Misinformation and conspiracy theories have become a central feature of modern life, but they have a long history that have served to justify surveillance and prosecution of marginalized groups. In this Matrix on Point panel, we asked scholars who study these histories to reveal how misinformation circulates, and the effects of such myths and stories on society.

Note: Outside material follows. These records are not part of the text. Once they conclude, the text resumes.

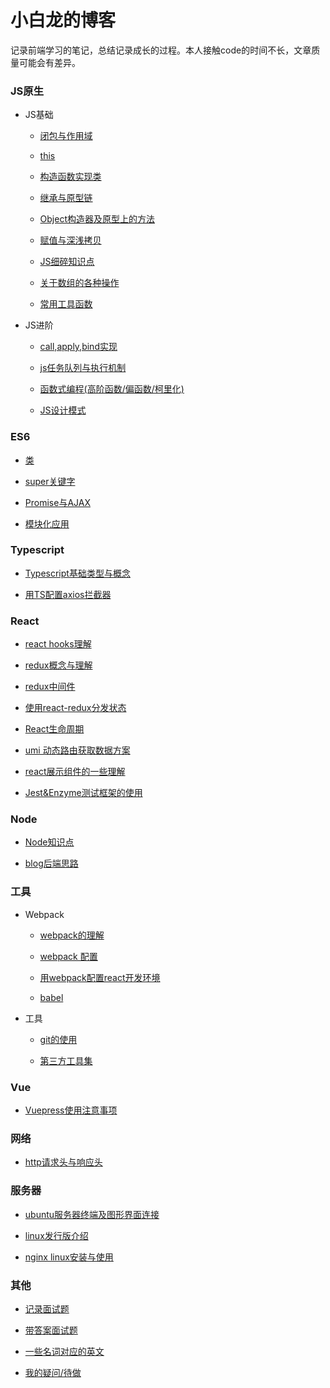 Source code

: # 小白龙的博客

记录前端学习的笔记，总结记录成长的过程。本人接触code的时间不长，文章质量可能会有差异。

### JS原生

- JS基础

  - [闭包与作用域](/js/scope-closures.md)

  - [this](/js/this.md)

  - [构造函数实现类](/js/object.md)

  - [继承与原型链](/js/inherit.md)

  - [Object构造器及原型上的方法](/js/object-methods.md)

  - [赋值与深浅拷贝](/js/copy.md)

  - [JS细碎知识点](/js/knowledge-points.md)

  - [关于数组的各种操作](/js/array.md)

  - [常用工具函数](/js/utils.md)

- JS进阶

  - [call,apply,bind实现](/js/call.md)

  - [js任务队列与执行机制](/js/eventloop.md)

  - [函数式编程(高阶函数/偏函数/柯里化)](/js/func-program.md)

  - [JS设计模式](/js/design-mode.md)

### ES6

- [类](/es6/class.md)

- [super关键字](/es6/super.md)

- [Promise与AJAX](/es6/promise.md)

- [模块化应用](/es6/module.md)

### Typescript

- [Typescript基础类型与概念](/typescript/ts-basic.md)

- [用TS配置axios拦截器](/typescript/ts-axios.md)

### React

- [react hooks理解](/react/react-hooks.md)

- [redux概念与理解](/react/redux.md)

- [redux中间件](/react/redux-middleware.md)

- [使用react-redux分发状态](/react/react-redux.md)

- [React生命周期](/react/lifecycle.md)

- [umi 动态路由获取数据方案](/react/dynamic-data.md)

- [react展示组件的一些理解](/react/c-interface.md)

- [Jest&Enzyme测试框架的使用](/react/react-test.md)

### Node

- [Node知识点](/node/little-points.md)

- [blog后端思路](/node/blog.md)

### 工具

- Webpack

  - [webpack的理解](/tools/webpack/webpack.md)

  - [webpack 配置](/tools/webpack/webpack-config.md)

  - [用webpack配置react开发环境](/tools/webpack/webpack-react.md)

  - [babel](/tools/webpack/babel.md)

- 工具

  - [git的使用](/tools/git.md)

  - [第三方工具集](/tools/tool.md)

### Vue

- [Vuepress使用注意事项](/vue/vuepress.md)


### 网络

- [http请求头与响应头](/network/http-message.md)


### 服务器

- [ubuntu服务器终端及图形界面连接](/server/ubuntu.md)

- [linux发行版介绍](/server/linux.md)

- [nginx linux安装与使用](/server/nginx.md)

### 其他

- [记录面试题](/others/job-interview.md)

- [带答案面试题](/others/job-answers.md)

- [一些名词对应的英文](/others/words.md)

- [我的疑问/待做](/others/questions.md)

Co-sponsored by the Berkeley Center for the Study of Religion, the Center for Race and Gender (CRG), and the Othering and Belonging Institute.
Panelists
Timothy R. Tangherlini is Professor in the Scandinavian Department and Director of the Graduate Program in Folklore at UC Berkeley. He explores informal storytelling at large scale, greatly supported in recent years by the emergence of social media) and considerable advances in natural language processing, machine learning and network science. Recent work has focused on exploring the narrative frameworks of Pizzagate and Bridgegate, understanding how parents reached consensus on vaccine exemption thereby undermining enormous gains in the public health arena, following the emergence of diverse competing conspiratorial narratives during the pandemic, and tracing how seditious groups used internet forums to develop plans to storm the capitol.

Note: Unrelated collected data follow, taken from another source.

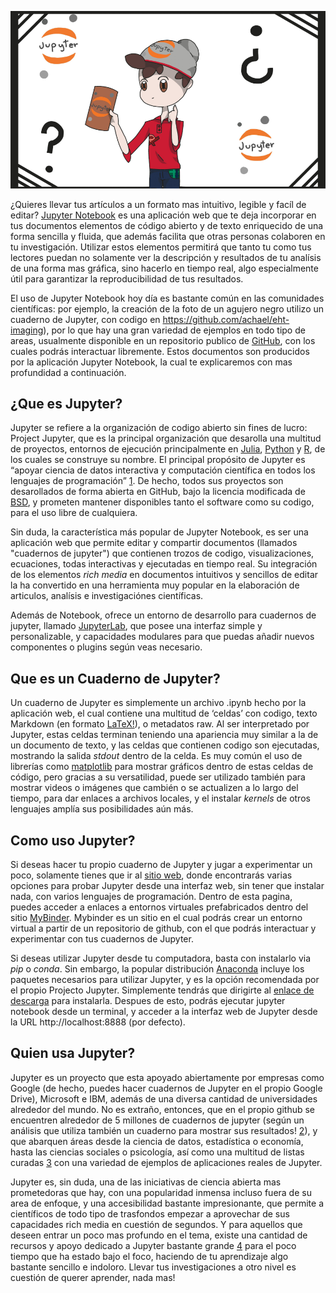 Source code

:<!--
.. title: ¿Ya has probado los Cuadernos de Jupyter? Te explicamos qué son y cómo te ayudarán en tu próxima investigación.
.. slug: ciencia-abierta
.. date: 2019-04-08
.. author: Rainer Palm
.. tags: open science
.. category: jupyter
.. link: 
.. description: 
.. type: text
-->

<!-- # ¿Ya has probado los Cuadernos de Jupyter? Te explicamos qué son y cómo te ayudarán en tu próxima investigación. -->
<!-- **Por Rainer Palm** -->

![header](header.png)

¿Quieres llevar tus artículos a un formato mas intuitivo, legible y facíl de editar? [Jupyter Notebook](https://jupyter.org) es una aplicación web que te deja incorporar en tus documentos elementos de código abierto y de texto enriquecido de una forma sencilla y fluida, que además facilita que otras personas colaboren en tu investigación. Utilizar estos elementos permitirá que tanto tu como tus lectores puedan no solamente ver la descripción y resultados de tu analísis de una forma mas gráfica, sino hacerlo en tiempo real, algo especialmente útil para garantizar la reproducibilidad de tus resultados.

<!-- TEASER_END -->

El uso de Jupyter Notebook hoy día es bastante común en las comunidades científicas: por ejemplo, la creación de la foto de un agujero negro utilizo un cuaderno de Jupyter, con codigo en https://github.com/achael/eht-imaging), por lo que hay una gran variedad de ejemplos en todo tipo de areas, usualmente disponible en un repositorio publico de [GitHub](https://github.com), con los cuales podrás interactuar libremente. Estos documentos son producidos por la aplicación Jupyter Notebook, la cual te explicaremos con mas profundidad a continuación.

## ¿Que es Jupyter?

Jupyter se refiere a la organización de codigo abierto sin fines de lucro: Project Jupyter, que es la principal organización que desarolla una multitud de proyectos, entornos de ejecución principalmente en [Julia](https://julialang.org), [Python](https://www.python.org) y [R](https://www.r-project.org), de los cuales se construye su nombre. El principal propósito de Jupyter es “apoyar ciencia de datos interactiva y computación científica en todos los lenguajes de programación” [1]. De hecho, todos sus proyectos son desarollados de forma abierta en GitHub, bajo la licencia modificada de [BSD](https://whatis.techtarget.com/definition/BSD-licenses), y prometen mantener disponibles tanto el software como su codigo, para el uso libre de cualquiera.

Sin duda, la característica más popular de Jupyter Notebook, es ser una aplicación web que permite editar y compartir documentos (llamados "cuadernos de jupyter") que contienen trozos de codigo, visualizaciones, ecuaciones, todas interactivas y ejecutadas en tiempo real. Su integración de los elementos *rich media* en documentos intuitivos y sencillos de editar la ha convertido en una herramienta muy popular en la elaboración de articulos, analísis e investigaciónes científicas.

Además de Notebook, ofrece un entorno de desarrollo para cuadernos de jupyter, llamado [JupyterLab](https://jupyterlab.readthedocs.io), que posee una interfaz simple y personalizable, y capacidades modulares para que puedas añadir nuevos componentes o plugins según veas necesario.

## Que es un Cuaderno de Jupyter?

Un cuaderno de Jupyter es simplemente un archivo .ipynb hecho por la aplicación web, el cual contiene una multitud de ‘celdas’ con codigo, texto Markdown (en formato [LaTeX!](https://www.latex-project.org)), o metadatos raw. Al ser interpretado por Jupyter, estas celdas terminan teniendo una apariencia muy similar a la de un documento de texto, y las celdas que contienen codigo son ejecutadas, mostrando la salida *stdout* dentro de la celda. Es muy común el uso de librerías como [matplotlib](https://matplotlib.org) para mostrar gráficos dentro de estas celdas de código, pero gracias a su versatilidad, puede ser utilizado también para mostrar videos o imágenes que cambién o se actualizen a lo largo del tiempo, para dar enlaces a archivos locales, y el instalar *kernels* de otros lenguajes amplía sus posibilidades aún más.

## Como uso Jupyter?

Si deseas hacer tu propio cuaderno de Jupyter y jugar a experimentar un poco, solamente tienes que ir al [sitio web](https://jupyter.org/try), donde encontrarás varias opciones para probar Jupyter desde una interfaz web, sin tener que instalar nada, con varios lenguajes de programación. Dentro de esta pagina, puedes acceder a enlaces a entornos virtuales prefabricados dentro del sitio [MyBinder](https://mybinder.org). Mybinder es un sitio en el cual podrás crear un entorno virtual a partir de un repositorio de github, con el que podrás interactuar y experimentar con tus cuadernos de Jupyter.

Si deseas utilizar Jupyter desde tu computadora, basta con instalarlo via *pip* o *conda*. Sin embargo, la popular distribución [Anaconda](https://www.anaconda.com) incluye los paquetes necesarios para utilizar Jupyter, y es la opción recomendada por el propio Projecto Jupyter. Simplemente tendrás que dirigirte al [enlace de descarga](https://www.anaconda.com/distribution/) para instalarla. Despues de esto, podrás ejecutar jupyter notebook
desde un terminal, y acceder a la interfaz web de Jupyter desde la URL http://localhost:8888 (por defecto).

## Quien usa Jupyter?

Jupyter es un proyecto que esta apoyado abiertamente por empresas como Google (de hecho, puedes hacer cuadernos de Jupyter en el propio Google Drive), Microsoft e IBM, además de una diversa cantidad de universidades alrededor del mundo. No es extraño, entonces, que en el propio github se encuentren alrededor de 5 millones de cuadernos de jupyter (según un análisis que utiliza también un cuaderno para mostrar sus resultados! [2]), y que abarquen áreas desde la ciencia de datos, estadística o economía, hasta las ciencias sociales o psicología, así como una multitud de listas curadas [3] con una variedad de ejemplos de aplicaciones reales de Jupyter.

Jupyter es, sin duda, una de las iniciativas de ciencia abierta mas prometedoras que hay, con una popularidad inmensa incluso fuera de su area de enfoque, y una accesibilidad bastante impresionante, que permite a científicos de todo tipo de trasfondos empezar a aprovechar de sus capacidades rich media en cuestión de segundos. Y para aquellos que deseen entrar un poco mas profundo en el tema, existe una cantidad de recursos y apoyo dedicado a Jupyter bastante grande [4] para el poco tiempo que ha estado bajo el foco, haciendo de tu aprendizaje algo bastante sencillo e indoloro. Llevar tus investigaciones a otro nivel es cuestión de querer aprender, nada mas!

[1]: https://jupyter.org/about "Jupyter"
[2]: https://github.com/parente/nbestimate "nbestimate"
[3]: https://github.com/jupyter/jupyter/wiki/A-gallery-of-interesting-Jupyter-Notebooks "A gallery of interesting Jupyter Notebooks"
[4]: https://github.com/jupyter-guide/jupyter-guide "Jupyter Guide"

Robert Braun is Assistant Professor of Sociology at UC Berkeley. His research focuses on civil society and intergroup relationships in times of social upheaval and has been published in the American Journal of Sociology, the Annual Review of Political Science, the American Political Science Review, the American Sociological Review, Theory and Society and Social Forces. His first book “Protectors of Pluralism” tries to explain why some local communities step up to protect victims of mass persecution while others refrain from doing so and is forthcoming at Cambridge University Press. My second book project, “Bogeymen”, traces the evolution of fear in Central Europe throughout the 19th and 20th century by studying the spread of frightful figures in children’s stories.

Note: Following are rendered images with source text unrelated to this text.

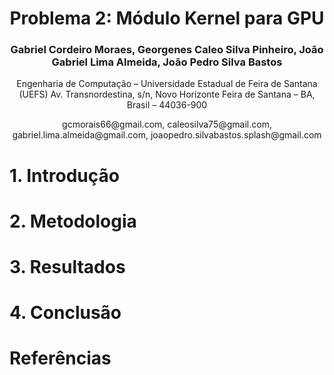 <div align="center">
  <h1>
      Problema 2: Módulo Kernel para GPU
  </h1>

  <h3>
    Gabriel Cordeiro Moraes, 
    Georgenes Caleo Silva Pinheiro, 
    João Gabriel Lima Almeida, 
    João Pedro Silva Bastos
  </h3>

  <p>
    Engenharia de Computação – Universidade Estadual de Feira de Santana (UEFS)
    Av. Transnordestina, s/n, Novo Horizonte
    Feira de Santana – BA, Brasil – 44036-900
  </p>

  <center>gcmorais66@gmail.com, caleosilva75@gmail.com, gabriel.lima.almeida@gmail.com, joaopedro.silvabastos.splash@gmail.com</center>

</div>

# 1. Introdução


# 2. Metodologia


# 3. Resultados


# 4. Conclusão


# Referências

Poulomi Saha is Associate Professor of English at the University of California, Berkeley and is affiliated faculty in the Programs for Critical Theory and for Gender and Women’s Studies, the Center for Race and Gender, the Institute for South Asia Studies, the LGBTQ Citizenship Cluster, and the Department of Department of South and South East Asian Studies. Their research and teaching interests span postcolonial studies, ethnic American literature, feminist and queer theory, critical theory, and psychoanalytic critique. Their first book, An Empire of Touch: Women’s Political Labor and the Fabrication of East Bengal (Columbia, 2019) was awarded the 2020 Harry Levin Prize for outstanding first book by the American Comparative Literature Association. Saha’s scholarship has appeared in differences, qui parle, Signs, Interventions, The Journal of Modern Literature, Postcolonial Literary Inquiry, and the Journal of American Studies, among other places. She is currently at work on Fascination: America’s “Hindu” Cults.
Elena Conis (moderator), Professor in the UC Berkeley School of Journalism, is a writer and historian of medicine, public health, and the environment. She is the author of How to Sell a Poison: The Rise, Fall, and Toxic Return of DDT; Vaccine Nation: America’s Changing Relationship with Immunization; and, with Aimee Medeiros and Sandra Eder, Pink and Blue: Gender, Culture and the Health of Children. Conis’s research focuses on scientific controversies, science denial, and the public understanding of science, and has been supported by the National Endowment for the Humanities, the National Institutes of Health/National Library of Medicine, and the Science History Institute. She is an affiliate of Berkeley’s History Department and Center for Science, Technology, Medicine, and Society and the Department of Anthropology, History, and Social Medicine at the University of California, San Francisco. Previously, she was a professor of history and the Mellon Fellow in Health and Humanities at Emory University and an award-winning health columnist for the Los Angeles Times.